Top of RECORD EXTRACTS
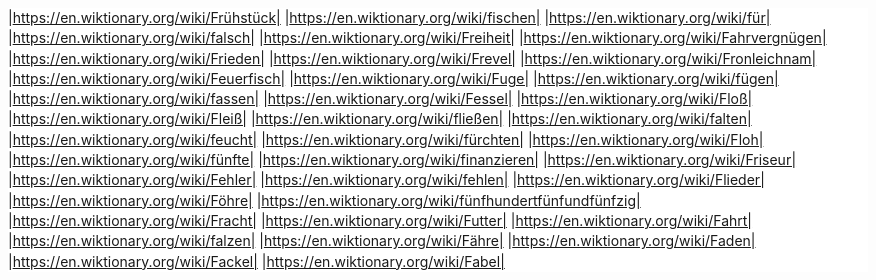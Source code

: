 |https://en.wiktionary.org/wiki/Frühstück|
|https://en.wiktionary.org/wiki/fischen|
|https://en.wiktionary.org/wiki/für|
|https://en.wiktionary.org/wiki/falsch|
|https://en.wiktionary.org/wiki/Freiheit|
|https://en.wiktionary.org/wiki/Fahrvergnügen|
|https://en.wiktionary.org/wiki/Frieden|
|https://en.wiktionary.org/wiki/Frevel|
|https://en.wiktionary.org/wiki/Fronleichnam|
|https://en.wiktionary.org/wiki/Feuerfisch|
|https://en.wiktionary.org/wiki/Fuge|
|https://en.wiktionary.org/wiki/fügen|
|https://en.wiktionary.org/wiki/fassen|
|https://en.wiktionary.org/wiki/Fessel|
|https://en.wiktionary.org/wiki/Floß|
|https://en.wiktionary.org/wiki/Fleiß|
|https://en.wiktionary.org/wiki/fließen|
|https://en.wiktionary.org/wiki/falten|
|https://en.wiktionary.org/wiki/feucht|
|https://en.wiktionary.org/wiki/fürchten|
|https://en.wiktionary.org/wiki/Floh|
|https://en.wiktionary.org/wiki/fünfte|
|https://en.wiktionary.org/wiki/finanzieren|
|https://en.wiktionary.org/wiki/Friseur|
|https://en.wiktionary.org/wiki/Fehler|
|https://en.wiktionary.org/wiki/fehlen|
|https://en.wiktionary.org/wiki/Flieder|
|https://en.wiktionary.org/wiki/Föhre|
|https://en.wiktionary.org/wiki/fünfhundertfünfundfünfzig|
|https://en.wiktionary.org/wiki/Fracht|
|https://en.wiktionary.org/wiki/Futter|
|https://en.wiktionary.org/wiki/Fahrt|
|https://en.wiktionary.org/wiki/falzen|
|https://en.wiktionary.org/wiki/Fähre|
|https://en.wiktionary.org/wiki/Faden|
|https://en.wiktionary.org/wiki/Fackel|
|https://en.wiktionary.org/wiki/Fabel|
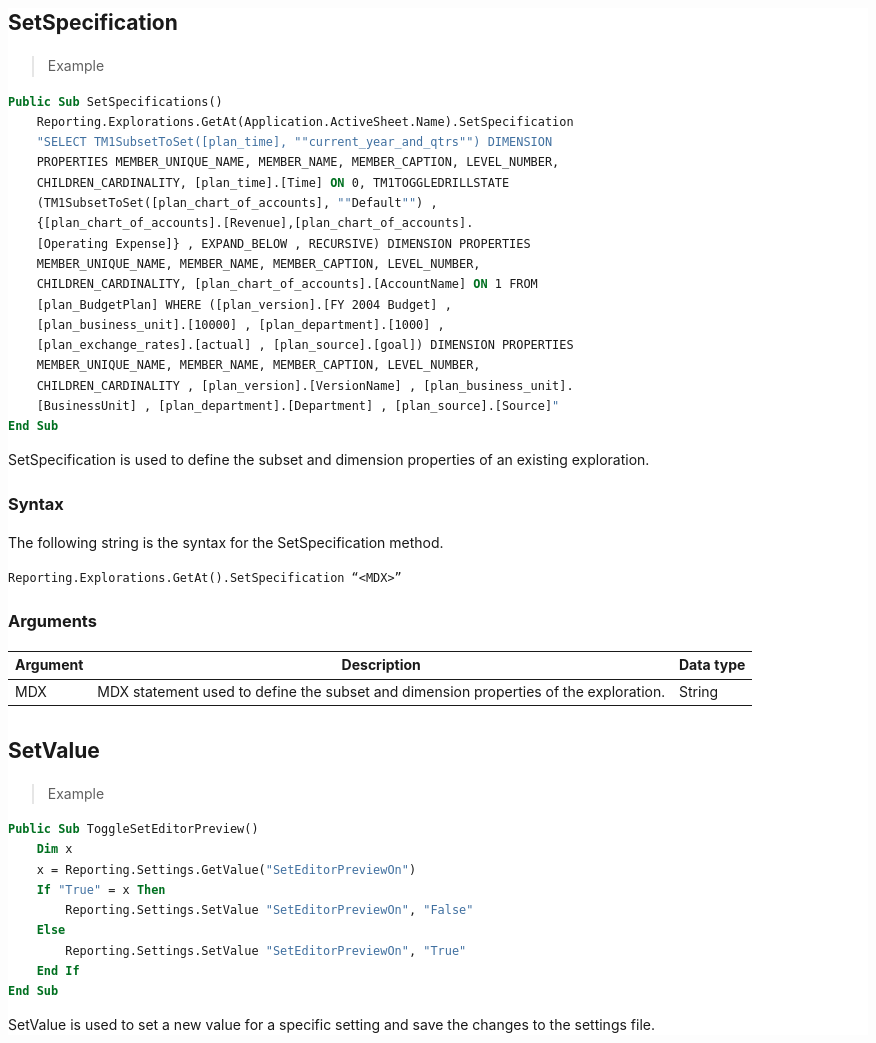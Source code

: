 ## SetSpecification

> Example

```vb
Public Sub SetSpecifications()
    Reporting.Explorations.GetAt(Application.ActiveSheet.Name).SetSpecification 
    "SELECT TM1SubsetToSet([plan_time], ""current_year_and_qtrs"") DIMENSION 
    PROPERTIES MEMBER_UNIQUE_NAME, MEMBER_NAME, MEMBER_CAPTION, LEVEL_NUMBER, 
    CHILDREN_CARDINALITY, [plan_time].[Time] ON 0, TM1TOGGLEDRILLSTATE
    (TM1SubsetToSet([plan_chart_of_accounts], ""Default"") , 
    {[plan_chart_of_accounts].[Revenue],[plan_chart_of_accounts].
    [Operating Expense]} , EXPAND_BELOW , RECURSIVE) DIMENSION PROPERTIES 
    MEMBER_UNIQUE_NAME, MEMBER_NAME, MEMBER_CAPTION, LEVEL_NUMBER, 
    CHILDREN_CARDINALITY, [plan_chart_of_accounts].[AccountName] ON 1 FROM 
    [plan_BudgetPlan] WHERE ([plan_version].[FY 2004 Budget] , 
    [plan_business_unit].[10000] , [plan_department].[1000] , 
    [plan_exchange_rates].[actual] , [plan_source].[goal]) DIMENSION PROPERTIES 
    MEMBER_UNIQUE_NAME, MEMBER_NAME, MEMBER_CAPTION, LEVEL_NUMBER, 
    CHILDREN_CARDINALITY , [plan_version].[VersionName] , [plan_business_unit].
    [BusinessUnit] , [plan_department].[Department] , [plan_source].[Source]"
End Sub
```
SetSpecification is used to define the subset and dimension properties of an existing exploration.

### Syntax

The following string is the syntax for the SetSpecification method.

`Reporting.Explorations.GetAt().SetSpecification “<MDX>”`

### Arguments
Argument | Description | Data type
--------- | ------- | -----------
MDX | MDX statement used to define the subset and dimension properties of the exploration. | String

## SetValue

> Example

```vb
Public Sub ToggleSetEditorPreview()
    Dim x
    x = Reporting.Settings.GetValue("SetEditorPreviewOn")
    If "True" = x Then
        Reporting.Settings.SetValue "SetEditorPreviewOn", "False"
    Else
        Reporting.Settings.SetValue "SetEditorPreviewOn", "True"
    End If  
End Sub
```
SetValue is used to set a new value for a specific setting and save the changes to the settings file.
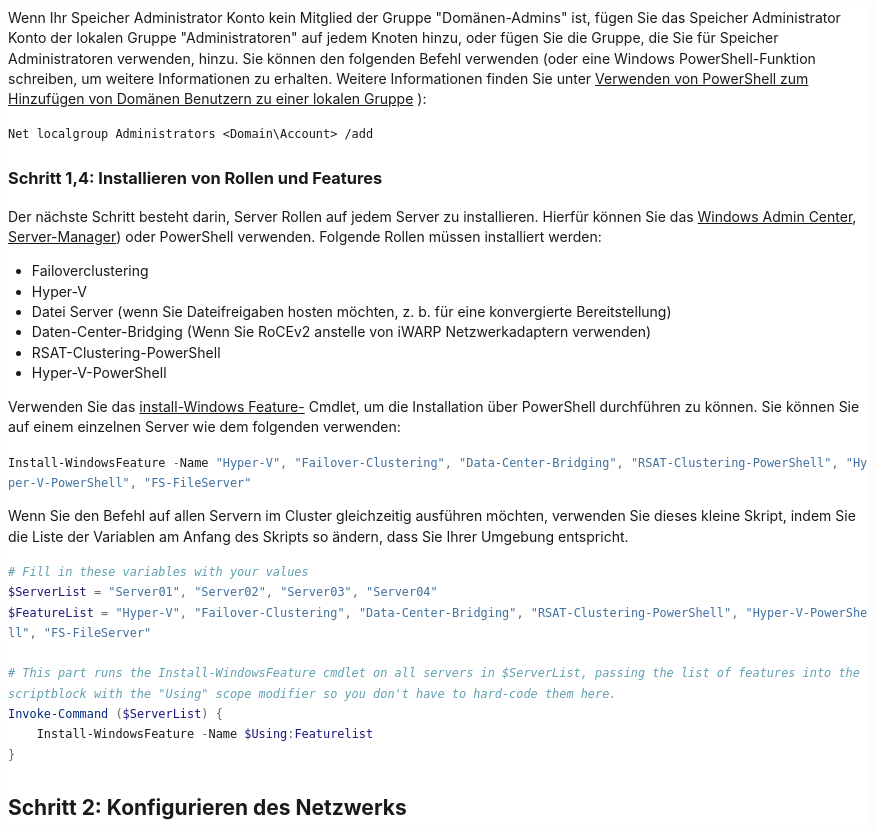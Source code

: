 Wenn Ihr Speicher Administrator Konto kein Mitglied der Gruppe "Domänen-Admins" ist, fügen Sie das Speicher Administrator Konto der lokalen Gruppe "Administratoren" auf jedem Knoten hinzu, oder fügen Sie die Gruppe, die Sie für Speicher Administratoren verwenden, hinzu. Sie können den folgenden Befehl verwenden (oder eine Windows PowerShell-Funktion schreiben, um weitere Informationen zu erhalten. Weitere Informationen finden Sie unter [Verwenden von PowerShell zum Hinzufügen von Domänen Benutzern zu einer lokalen Gruppe](https://blogs.technet.com/b/heyscriptingguy/archive/2010/08/19/use-powershell-to-add-domain-users-to-a-local-group.aspx) ):

```
Net localgroup Administrators <Domain\Account> /add
```

### <a name="step-14-install-roles-and-features"></a>Schritt 1,4: Installieren von Rollen und Features

Der nächste Schritt besteht darin, Server Rollen auf jedem Server zu installieren. Hierfür können Sie das [Windows Admin Center](../../manage/windows-admin-center/use/manage-servers.md), [Server-Manager](../../administration/server-manager/install-or-uninstall-roles-role-services-or-features.md)) oder PowerShell verwenden. Folgende Rollen müssen installiert werden:

- Failoverclustering
- Hyper-V
- Datei Server (wenn Sie Dateifreigaben hosten möchten, z. b. für eine konvergierte Bereitstellung)
- Daten-Center-Bridging (Wenn Sie RoCEv2 anstelle von iWARP Netzwerkadaptern verwenden)
- RSAT-Clustering-PowerShell
- Hyper-V-PowerShell

Verwenden Sie das [install-Windows Feature-](https://docs.microsoft.com/powershell/module/microsoft.windows.servermanager.migration/install-windowsfeature) Cmdlet, um die Installation über PowerShell durchführen zu können. Sie können Sie auf einem einzelnen Server wie dem folgenden verwenden:

```PowerShell
Install-WindowsFeature -Name "Hyper-V", "Failover-Clustering", "Data-Center-Bridging", "RSAT-Clustering-PowerShell", "Hyper-V-PowerShell", "FS-FileServer"
```

Wenn Sie den Befehl auf allen Servern im Cluster gleichzeitig ausführen möchten, verwenden Sie dieses kleine Skript, indem Sie die Liste der Variablen am Anfang des Skripts so ändern, dass Sie Ihrer Umgebung entspricht.

```PowerShell
# Fill in these variables with your values
$ServerList = "Server01", "Server02", "Server03", "Server04"
$FeatureList = "Hyper-V", "Failover-Clustering", "Data-Center-Bridging", "RSAT-Clustering-PowerShell", "Hyper-V-PowerShell", "FS-FileServer"

# This part runs the Install-WindowsFeature cmdlet on all servers in $ServerList, passing the list of features into the scriptblock with the "Using" scope modifier so you don't have to hard-code them here.
Invoke-Command ($ServerList) {
    Install-WindowsFeature -Name $Using:Featurelist
}
```

## <a name="step-2-configure-the-network"></a>Schritt 2: Konfigurieren des Netzwerks
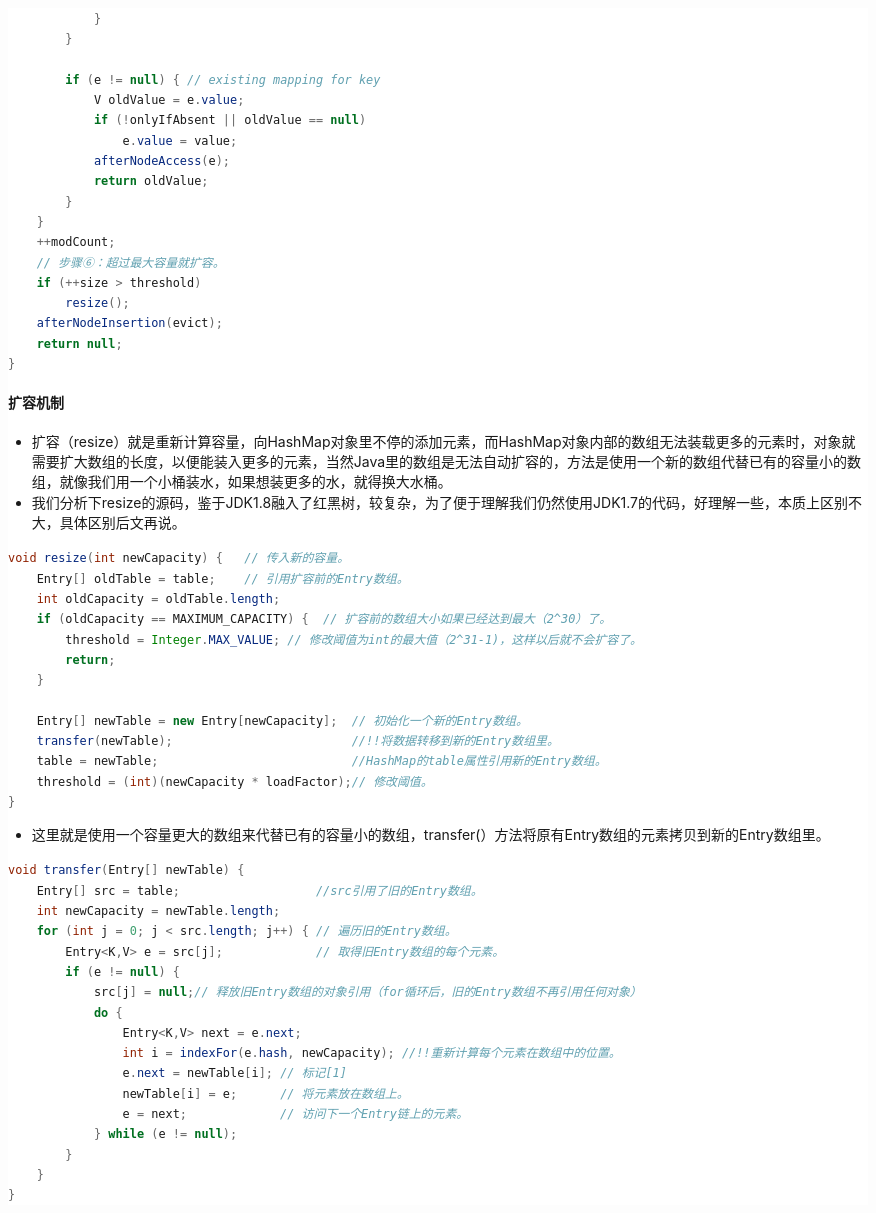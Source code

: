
 ```java
            }
        }

        if (e != null) { // existing mapping for key
            V oldValue = e.value;
            if (!onlyIfAbsent || oldValue == null)
                e.value = value;
            afterNodeAccess(e);
            return oldValue;
        }
    }
    ++modCount;
    // 步骤⑥：超过最大容量就扩容。
    if (++size > threshold)
        resize();
    afterNodeInsertion(evict);
    return null;
}
```

#### 扩容机制

- 扩容（resize）就是重新计算容量，向HashMap对象里不停的添加元素，而HashMap对象内部的数组无法装载更多的元素时，对象就需要扩大数组的长度，以便能装入更多的元素，当然Java里的数组是无法自动扩容的，方法是使用一个新的数组代替已有的容量小的数组，就像我们用一个小桶装水，如果想装更多的水，就得换大水桶。
- 我们分析下resize的源码，鉴于JDK1.8融入了红黑树，较复杂，为了便于理解我们仍然使用JDK1.7的代码，好理解一些，本质上区别不大，具体区别后文再说。

```java
void resize(int newCapacity) {   // 传入新的容量。
    Entry[] oldTable = table;    // 引用扩容前的Entry数组。
    int oldCapacity = oldTable.length;
    if (oldCapacity == MAXIMUM_CAPACITY) {  // 扩容前的数组大小如果已经达到最大（2^30）了。
        threshold = Integer.MAX_VALUE; // 修改阈值为int的最大值（2^31-1)，这样以后就不会扩容了。
        return;
    }

    Entry[] newTable = new Entry[newCapacity];  // 初始化一个新的Entry数组。
    transfer(newTable);                         //!!将数据转移到新的Entry数组里。
    table = newTable;                           //HashMap的table属性引用新的Entry数组。
    threshold = (int)(newCapacity * loadFactor);// 修改阈值。
}
```

- 这里就是使用一个容量更大的数组来代替已有的容量小的数组，transfer(）方法将原有Entry数组的元素拷贝到新的Entry数组里。

```java
void transfer(Entry[] newTable) {
    Entry[] src = table;                   //src引用了旧的Entry数组。
    int newCapacity = newTable.length;
    for (int j = 0; j < src.length; j++) { // 遍历旧的Entry数组。
        Entry<K,V> e = src[j];             // 取得旧Entry数组的每个元素。
        if (e != null) {
            src[j] = null;// 释放旧Entry数组的对象引用（for循环后，旧的Entry数组不再引用任何对象）
            do {
                Entry<K,V> next = e.next;
                int i = indexFor(e.hash, newCapacity); //!!重新计算每个元素在数组中的位置。
                e.next = newTable[i]; // 标记[1]
                newTable[i] = e;      // 将元素放在数组上。
                e = next;             // 访问下一个Entry链上的元素。
            } while (e != null);
        }
    }
}
```

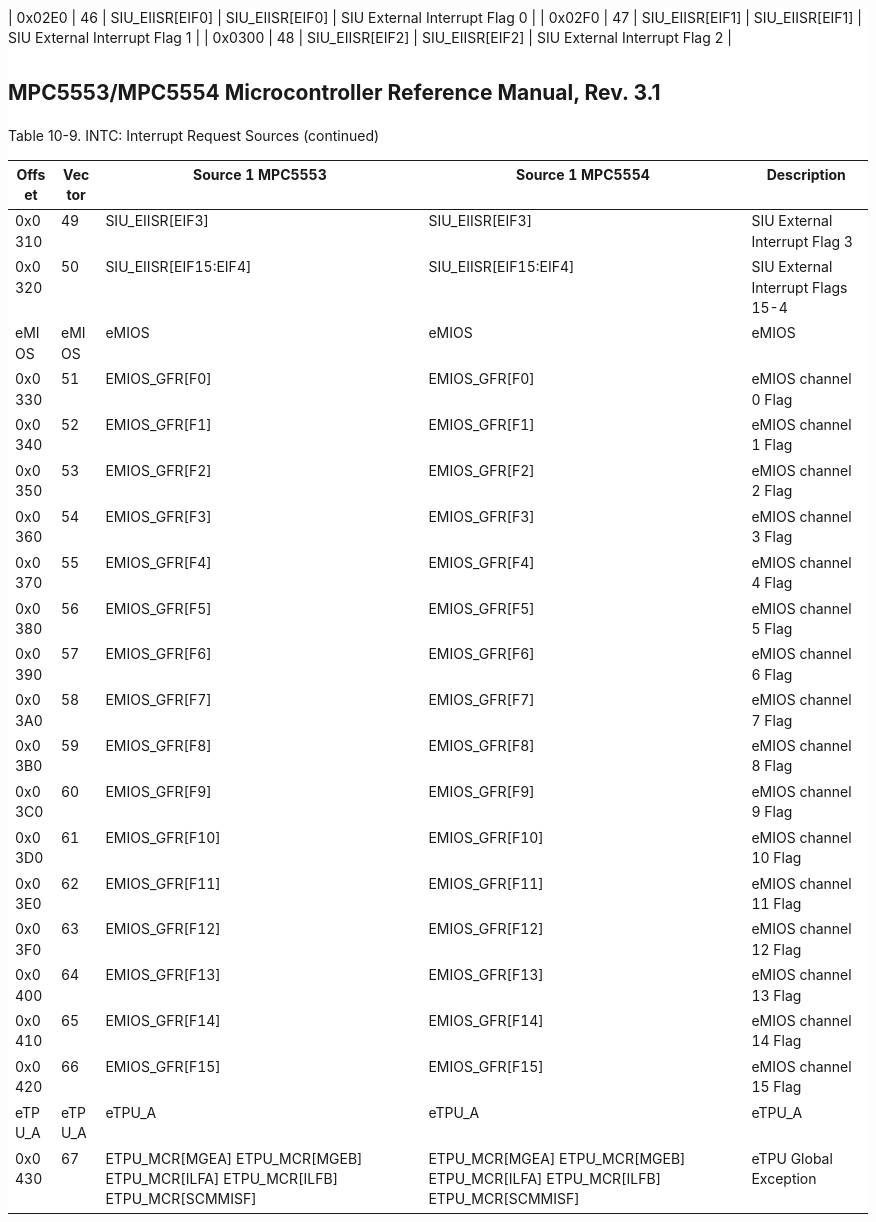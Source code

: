 | 0x02E0   | 46       | SIU_EIISR[EIF0]     | SIU_EIISR[EIF0]     | SIU External Interrupt Flag 0                                                   |
| 0x02F0   | 47       | SIU_EIISR[EIF1]     | SIU_EIISR[EIF1]     | SIU External Interrupt Flag 1                                                   |
| 0x0300   | 48       | SIU_EIISR[EIF2]     | SIU_EIISR[EIF2]     | SIU External Interrupt Flag 2                                                   |

## MPC5553/MPC5554 Microcontroller Reference Manual, Rev. 3.1

Table 10-9. INTC: Interrupt Request Sources (continued)

| Offset   | Vector   | Source 1 MPC5553                                                              | Source 1 MPC5554                                                              | Description                              |
|----------|----------|-------------------------------------------------------------------------------|-------------------------------------------------------------------------------|------------------------------------------|
| 0x0310   | 49       | SIU_EIISR[EIF3]                                                               | SIU_EIISR[EIF3]                                                               | SIU External Interrupt Flag 3            |
| 0x0320   | 50       | SIU_EIISR[EIF15:EIF4]                                                         | SIU_EIISR[EIF15:EIF4]                                                         | SIU External Interrupt Flags 15-4        |
| eMIOS    | eMIOS    | eMIOS                                                                         | eMIOS                                                                         | eMIOS                                    |
| 0x0330   | 51       | EMIOS_GFR[F0]                                                                 | EMIOS_GFR[F0]                                                                 | eMIOS channel 0 Flag                     |
| 0x0340   | 52       | EMIOS_GFR[F1]                                                                 | EMIOS_GFR[F1]                                                                 | eMIOS channel 1 Flag                     |
| 0x0350   | 53       | EMIOS_GFR[F2]                                                                 | EMIOS_GFR[F2]                                                                 | eMIOS channel 2 Flag                     |
| 0x0360   | 54       | EMIOS_GFR[F3]                                                                 | EMIOS_GFR[F3]                                                                 | eMIOS channel 3 Flag                     |
| 0x0370   | 55       | EMIOS_GFR[F4]                                                                 | EMIOS_GFR[F4]                                                                 | eMIOS channel 4 Flag                     |
| 0x0380   | 56       | EMIOS_GFR[F5]                                                                 | EMIOS_GFR[F5]                                                                 | eMIOS channel 5 Flag                     |
| 0x0390   | 57       | EMIOS_GFR[F6]                                                                 | EMIOS_GFR[F6]                                                                 | eMIOS channel 6 Flag                     |
| 0x03A0   | 58       | EMIOS_GFR[F7]                                                                 | EMIOS_GFR[F7]                                                                 | eMIOS channel 7 Flag                     |
| 0x03B0   | 59       | EMIOS_GFR[F8]                                                                 | EMIOS_GFR[F8]                                                                 | eMIOS channel 8 Flag                     |
| 0x03C0   | 60       | EMIOS_GFR[F9]                                                                 | EMIOS_GFR[F9]                                                                 | eMIOS channel 9 Flag                     |
| 0x03D0   | 61       | EMIOS_GFR[F10]                                                                | EMIOS_GFR[F10]                                                                | eMIOS channel 10 Flag                    |
| 0x03E0   | 62       | EMIOS_GFR[F11]                                                                | EMIOS_GFR[F11]                                                                | eMIOS channel 11 Flag                    |
| 0x03F0   | 63       | EMIOS_GFR[F12]                                                                | EMIOS_GFR[F12]                                                                | eMIOS channel 12 Flag                    |
| 0x0400   | 64       | EMIOS_GFR[F13]                                                                | EMIOS_GFR[F13]                                                                | eMIOS channel 13 Flag                    |
| 0x0410   | 65       | EMIOS_GFR[F14]                                                                | EMIOS_GFR[F14]                                                                | eMIOS channel 14 Flag                    |
| 0x0420   | 66       | EMIOS_GFR[F15]                                                                | EMIOS_GFR[F15]                                                                | eMIOS channel 15 Flag                    |
| eTPU_A   | eTPU_A   | eTPU_A                                                                        | eTPU_A                                                                        | eTPU_A                                   |
| 0x0430   | 67       | ETPU_MCR[MGEA] ETPU_MCR[MGEB] ETPU_MCR[ILFA] ETPU_MCR[ILFB] ETPU_MCR[SCMMISF] | ETPU_MCR[MGEA] ETPU_MCR[MGEB] ETPU_MCR[ILFA] ETPU_MCR[ILFB] ETPU_MCR[SCMMISF] | eTPU Global Exception                    |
Bottom of RECORD EXTRACTS
- **EXERCISE DESCRIPTION**: Lines that contain the string "Schritt" should be copied from the material above.

- **RESULT FOR THIS TASK**:
### <a name="step-14-install-roles-and-features"></a>Schritt 1,4: Installieren von Rollen und Features
Der nächste Schritt besteht darin, Server Rollen auf jedem Server zu installieren. Hierfür können Sie das [Windows Admin Center](../../manage/windows-admin-center/use/manage-servers.md), [Server-Manager](../../administration/server-manager/install-or-uninstall-roles-role-services-or-features.md)) oder PowerShell verwenden. Folgende Rollen müssen installiert werden:
## <a name="step-2-configure-the-network"></a>Schritt 2: Konfigurieren des Netzwerks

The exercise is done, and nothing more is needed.